REQUIRED WORK:
Since only part of the material below is wanted, output exactly the lines from the one with "时间：2024.10.14-2024.10.21" up to and including the one with "with IO-Awareness: Sec3.1-Sec5".

RECORDS SHOWN:
- Opening Delimiter -
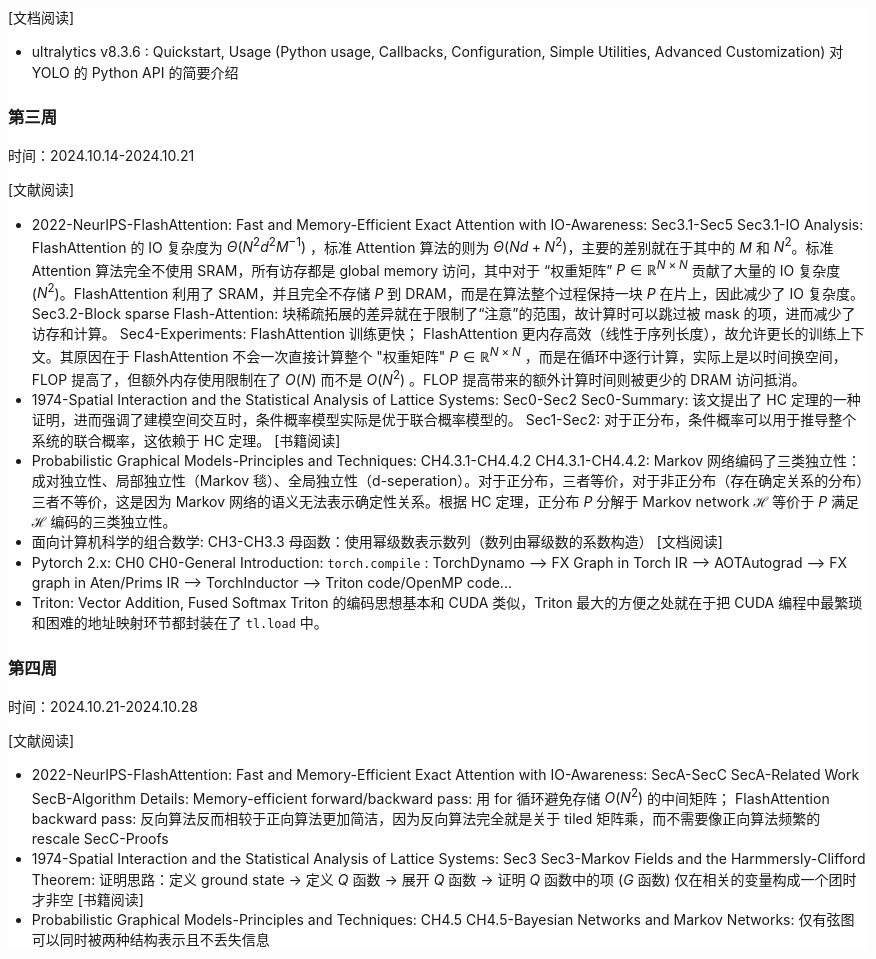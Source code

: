 \[文档阅读\]
- ultralytics v8.3.6 : Quickstart, Usage (Python usage, Callbacks, Configuration, Simple Utilities, Advanced Customization)
    对 YOLO 的 Python API 的简要介绍

### 第三周
时间：2024.10.14-2024.10.21

\[文献阅读\]
- 2022-NeurIPS-FlashAttention: Fast and Memory-Efficient Exact Attention with IO-Awareness: Sec3.1-Sec5
    Sec3.1-IO Analysis: FlashAttention 的 IO 复杂度为 $\Theta(N^2d^2M^{-1})$ ，标准 Attention 算法的则为 $\Theta (Nd + N^2)$，主要的差别就在于其中的 $M$ 和 $N^2$。标准 Attention 算法完全不使用 SRAM，所有访存都是 global memory 访问，其中对于 “权重矩阵” $P\in \mathbb R^{N\times N}$ 贡献了大量的 IO 复杂度 ($N^2$)。FlashAttention 利用了 SRAM，并且完全不存储 $P$ 到 DRAM，而是在算法整个过程保持一块 $P$ 在片上，因此减少了 IO 复杂度。
    Sec3.2-Block sparse Flash-Attention: 块稀疏拓展的差异就在于限制了“注意”的范围，故计算时可以跳过被 mask 的项，进而减少了访存和计算。
    Sec4-Experiments: FlashAttention 训练更快； FlashAttention 更内存高效（线性于序列长度），故允许更长的训练上下文。其原因在于 FlashAttention 不会一次直接计算整个 "权重矩阵" $P\in \mathbb R^{N\times N}$ ，而是在循环中逐行计算，实际上是以时间换空间， FLOP 提高了，但额外内存使用限制在了 $O (N)$ 而不是 $O (N^2)$ 。FLOP 提高带来的额外计算时间则被更少的 DRAM 访问抵消。
- 1974-Spatial Interaction and the Statistical Analysis of Lattice Systems: Sec0-Sec2
    Sec0-Summary: 该文提出了 HC 定理的一种证明，进而强调了建模空间交互时，条件概率模型实际是优于联合概率模型的。
    Sec1-Sec2: 对于正分布，条件概率可以用于推导整个系统的联合概率，这依赖于 HC 定理。
\[书籍阅读\]
- Probabilistic Graphical Models-Principles and Techniques: CH4.3.1-CH4.4.2
    CH4.3.1-CH4.4.2: Markov 网络编码了三类独立性：成对独立性、局部独立性（Markov 毯）、全局独立性（d-seperation）。对于正分布，三者等价，对于非正分布（存在确定关系的分布）三者不等价，这是因为 Markov 网络的语义无法表示确定性关系。根据 HC 定理，正分布 $P$ 分解于 Markov network $\mathcal H$ 等价于 $P$ 满足 $\mathcal H$ 编码的三类独立性。
- 面向计算机科学的组合数学: CH3-CH3.3
    母函数：使用幂级数表示数列（数列由幂级数的系数构造）
\[文档阅读\]
- Pytorch 2.x: CH0
    CH0-General Introduction: `torch.compile` : TorchDynamo --> FX Graph in Torch IR --> AOTAutograd --> FX graph in Aten/Prims IR --> TorchInductor --> Triton code/OpenMP code...
- Triton: Vector Addition, Fused Softmax
    Triton 的编码思想基本和 CUDA 类似，Triton 最大的方便之处就在于把 CUDA 编程中最繁琐和困难的地址映射环节都封装在了 `tl.load` 中。

### 第四周
时间：2024.10.21-2024.10.28

\[文献阅读\]
- 2022-NeurIPS-FlashAttention: Fast and Memory-Efficient Exact Attention with IO-Awareness: SecA-SecC
    SecA-Related Work
    SecB-Algorithm Details: Memory-efficient forward/backward pass: 用 for 循环避免存储 $O(N^2)$ 的中间矩阵； FlashAttention backward pass: 反向算法反而相较于正向算法更加简洁，因为反向算法完全就是关于 tiled 矩阵乘，而不需要像正向算法频繁的 rescale
    SecC-Proofs
- 1974-Spatial Interaction and the Statistical Analysis of Lattice Systems: Sec3
    Sec3-Markov Fields and the Harmmersly-Clifford Theorem: 证明思路：定义 ground state -> 定义 $Q$ 函数 -> 展开 $Q$ 函数 -> 证明 $Q$ 函数中的项 ($G$ 函数) 仅在相关的变量构成一个团时才非空
\[书籍阅读\]
- Probabilistic Graphical Models-Principles and Techniques: CH4.5
    CH4.5-Bayesian Networks and Markov Networks: 仅有弦图可以同时被两种结构表示且不丢失信息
- Closing Delimiter -
SOLUTION FOR THIS TASK:
时间：2024.10.14-2024.10.21

\[文献阅读\]
- 2022-NeurIPS-FlashAttention: Fast and Memory-Efficient Exact Attention with IO-Awareness: Sec3.1-Sec5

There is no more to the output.